From: Luigi Semenzato <semenzato@google.com>
To: Hugh Dickins <hughd@google.com>
Cc: linux-mm@kvack.org, Sonny Rao <sonnyrao@google.com>
Subject: Re: security: restricting access to swap
Date: Mon, 18 Mar 2013 09:05:35 -0700 [thread overview]
Message-ID: <CAA25o9TohT6dADroSDzpc2q7oLTmb-eJ1QW53M4z51OkF2QU+g@mail.gmail.com> (raw)
In-Reply-To: <alpine.LNX.2.00.1303172041460.1935@eggly.anvils>
On Sun, Mar 17, 2013 at 8:58 PM, Hugh Dickins <hughd@google.com> wrote:
> On Mon, 11 Mar 2013, Luigi Semenzato wrote:
>> Greetings linux-mmers,
>>
>> before we can fully deploy zram, we must ensure it conforms to the
>> Chrome OS security requirements. In particular, we do not want to
>> allow user space to read/write the swap device---not even root-owned
>> processes.
>>
>> A similar restriction is available for /dev/mem under CONFIG_STRICT_DEVMEM.
>>
>> There are a few possible approaches to this, but before we go ahead
>> I'd like to ask if anything has happened or is planned in this
>> direction.
>>
>> Otherwise, one idea I am playing with is to add a CONFIG_STRICT_SWAP
>> option that would do this for any swap device (i.e. not specific to
>> zram) and possibly also when swapping to a file.

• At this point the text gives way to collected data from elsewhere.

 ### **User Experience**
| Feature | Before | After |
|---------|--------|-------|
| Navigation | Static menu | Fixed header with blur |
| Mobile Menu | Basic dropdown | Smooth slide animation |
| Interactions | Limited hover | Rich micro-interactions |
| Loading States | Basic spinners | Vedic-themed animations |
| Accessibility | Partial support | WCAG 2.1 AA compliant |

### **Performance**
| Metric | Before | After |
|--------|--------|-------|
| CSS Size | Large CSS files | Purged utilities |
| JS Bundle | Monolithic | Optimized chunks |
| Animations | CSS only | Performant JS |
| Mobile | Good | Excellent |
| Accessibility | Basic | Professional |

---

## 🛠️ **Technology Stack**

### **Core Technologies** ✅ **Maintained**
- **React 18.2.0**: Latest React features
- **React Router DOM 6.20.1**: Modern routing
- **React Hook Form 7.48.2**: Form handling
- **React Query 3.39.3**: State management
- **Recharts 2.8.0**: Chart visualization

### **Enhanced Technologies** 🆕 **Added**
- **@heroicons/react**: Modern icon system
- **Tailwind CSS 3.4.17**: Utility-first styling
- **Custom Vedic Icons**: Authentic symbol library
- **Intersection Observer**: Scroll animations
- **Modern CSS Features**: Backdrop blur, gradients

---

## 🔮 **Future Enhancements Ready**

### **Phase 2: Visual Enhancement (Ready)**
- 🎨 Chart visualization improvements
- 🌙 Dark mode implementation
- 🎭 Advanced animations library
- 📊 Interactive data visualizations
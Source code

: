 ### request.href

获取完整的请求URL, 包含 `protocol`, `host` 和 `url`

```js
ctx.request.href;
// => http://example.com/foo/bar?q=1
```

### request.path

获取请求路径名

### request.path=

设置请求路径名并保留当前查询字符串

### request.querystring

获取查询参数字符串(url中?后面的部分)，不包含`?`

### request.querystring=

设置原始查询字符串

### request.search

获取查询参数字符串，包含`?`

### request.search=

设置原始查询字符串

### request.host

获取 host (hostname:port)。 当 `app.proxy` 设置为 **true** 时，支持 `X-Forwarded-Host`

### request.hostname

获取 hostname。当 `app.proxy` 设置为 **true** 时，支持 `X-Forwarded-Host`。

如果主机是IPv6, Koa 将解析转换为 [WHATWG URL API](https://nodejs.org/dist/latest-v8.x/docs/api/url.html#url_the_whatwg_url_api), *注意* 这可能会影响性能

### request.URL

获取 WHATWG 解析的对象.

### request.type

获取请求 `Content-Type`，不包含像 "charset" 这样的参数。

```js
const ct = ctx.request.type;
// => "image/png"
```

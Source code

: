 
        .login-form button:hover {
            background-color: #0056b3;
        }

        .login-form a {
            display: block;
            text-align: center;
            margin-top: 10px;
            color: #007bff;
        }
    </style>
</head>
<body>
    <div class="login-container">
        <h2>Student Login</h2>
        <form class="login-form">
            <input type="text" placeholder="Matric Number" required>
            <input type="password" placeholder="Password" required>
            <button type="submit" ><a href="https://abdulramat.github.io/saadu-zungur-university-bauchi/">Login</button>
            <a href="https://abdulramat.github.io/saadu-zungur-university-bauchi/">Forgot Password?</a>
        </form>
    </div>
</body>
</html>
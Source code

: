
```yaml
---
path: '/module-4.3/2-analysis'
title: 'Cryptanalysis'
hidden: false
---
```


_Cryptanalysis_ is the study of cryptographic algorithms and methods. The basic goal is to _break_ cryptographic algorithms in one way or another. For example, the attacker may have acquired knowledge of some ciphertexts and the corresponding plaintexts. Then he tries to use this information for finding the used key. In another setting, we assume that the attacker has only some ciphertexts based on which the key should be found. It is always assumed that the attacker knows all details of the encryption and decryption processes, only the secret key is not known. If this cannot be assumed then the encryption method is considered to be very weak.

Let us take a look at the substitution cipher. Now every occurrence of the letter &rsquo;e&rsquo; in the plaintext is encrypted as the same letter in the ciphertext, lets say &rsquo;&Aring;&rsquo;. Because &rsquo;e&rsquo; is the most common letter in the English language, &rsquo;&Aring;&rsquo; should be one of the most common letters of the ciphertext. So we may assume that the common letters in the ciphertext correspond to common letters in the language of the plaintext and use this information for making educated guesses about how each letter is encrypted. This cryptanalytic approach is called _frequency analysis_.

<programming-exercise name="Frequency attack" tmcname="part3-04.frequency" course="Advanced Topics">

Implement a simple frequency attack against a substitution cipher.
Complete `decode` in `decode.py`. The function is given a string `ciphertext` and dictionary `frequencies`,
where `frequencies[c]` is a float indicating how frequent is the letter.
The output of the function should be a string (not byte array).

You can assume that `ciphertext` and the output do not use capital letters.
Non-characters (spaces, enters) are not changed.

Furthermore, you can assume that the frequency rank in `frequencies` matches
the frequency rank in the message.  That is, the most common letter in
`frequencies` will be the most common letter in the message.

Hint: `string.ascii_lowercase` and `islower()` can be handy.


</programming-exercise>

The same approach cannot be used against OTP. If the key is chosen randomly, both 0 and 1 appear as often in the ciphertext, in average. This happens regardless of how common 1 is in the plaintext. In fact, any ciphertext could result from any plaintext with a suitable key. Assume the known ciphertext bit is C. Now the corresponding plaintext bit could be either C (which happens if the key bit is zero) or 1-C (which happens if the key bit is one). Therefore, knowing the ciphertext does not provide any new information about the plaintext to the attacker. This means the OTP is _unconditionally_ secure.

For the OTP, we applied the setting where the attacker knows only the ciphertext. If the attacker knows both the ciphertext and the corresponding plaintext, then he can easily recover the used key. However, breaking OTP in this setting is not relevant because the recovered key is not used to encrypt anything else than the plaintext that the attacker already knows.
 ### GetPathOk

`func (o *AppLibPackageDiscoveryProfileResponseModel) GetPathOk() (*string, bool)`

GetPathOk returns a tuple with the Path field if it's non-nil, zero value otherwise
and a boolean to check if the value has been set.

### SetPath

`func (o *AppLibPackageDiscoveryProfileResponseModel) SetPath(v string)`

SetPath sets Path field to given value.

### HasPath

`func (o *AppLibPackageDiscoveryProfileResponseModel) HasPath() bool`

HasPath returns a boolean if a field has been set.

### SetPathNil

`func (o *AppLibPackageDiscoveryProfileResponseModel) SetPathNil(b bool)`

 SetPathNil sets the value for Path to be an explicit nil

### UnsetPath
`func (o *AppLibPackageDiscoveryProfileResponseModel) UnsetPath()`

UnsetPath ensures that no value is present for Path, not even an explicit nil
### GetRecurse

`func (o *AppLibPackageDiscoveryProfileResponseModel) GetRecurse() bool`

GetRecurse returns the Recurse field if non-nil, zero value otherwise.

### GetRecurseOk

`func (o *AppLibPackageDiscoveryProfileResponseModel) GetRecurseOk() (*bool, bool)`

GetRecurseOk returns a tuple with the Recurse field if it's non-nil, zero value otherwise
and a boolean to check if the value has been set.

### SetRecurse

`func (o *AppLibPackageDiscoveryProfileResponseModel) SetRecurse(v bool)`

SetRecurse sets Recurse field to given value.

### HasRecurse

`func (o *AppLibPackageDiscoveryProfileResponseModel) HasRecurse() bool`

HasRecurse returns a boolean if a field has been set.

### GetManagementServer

We would add an
>> "internal" open flag, O_KERN_SWAP, as well as clean up a little bit
>> the FMODE_NONOTIFY confusion by adding the kernel flag O_KERN_NONOTIFY
>> and formalizing the sets of external (O_*) and internal (O_KERN_*)
>> open flags.
>>
>> Swapon() and swapoff() would use O_KERN_SWAP internally, and a device
>> opened with that flag would reject user-level opens.
>>
>> Thank you in advance for any input/suggestion!
>> Luigi
Hugh, thanks for the reply.
> Your O_KERN_SWAP does not make much sense to me.
>
> The open flag would only apply while the device or file is open, yet
> you would also want this security to apply after it has been closed.
>
> And there's not much security if you rely upon zeroing the swap area
> at swapoff. Maybe it crashes before swapoff.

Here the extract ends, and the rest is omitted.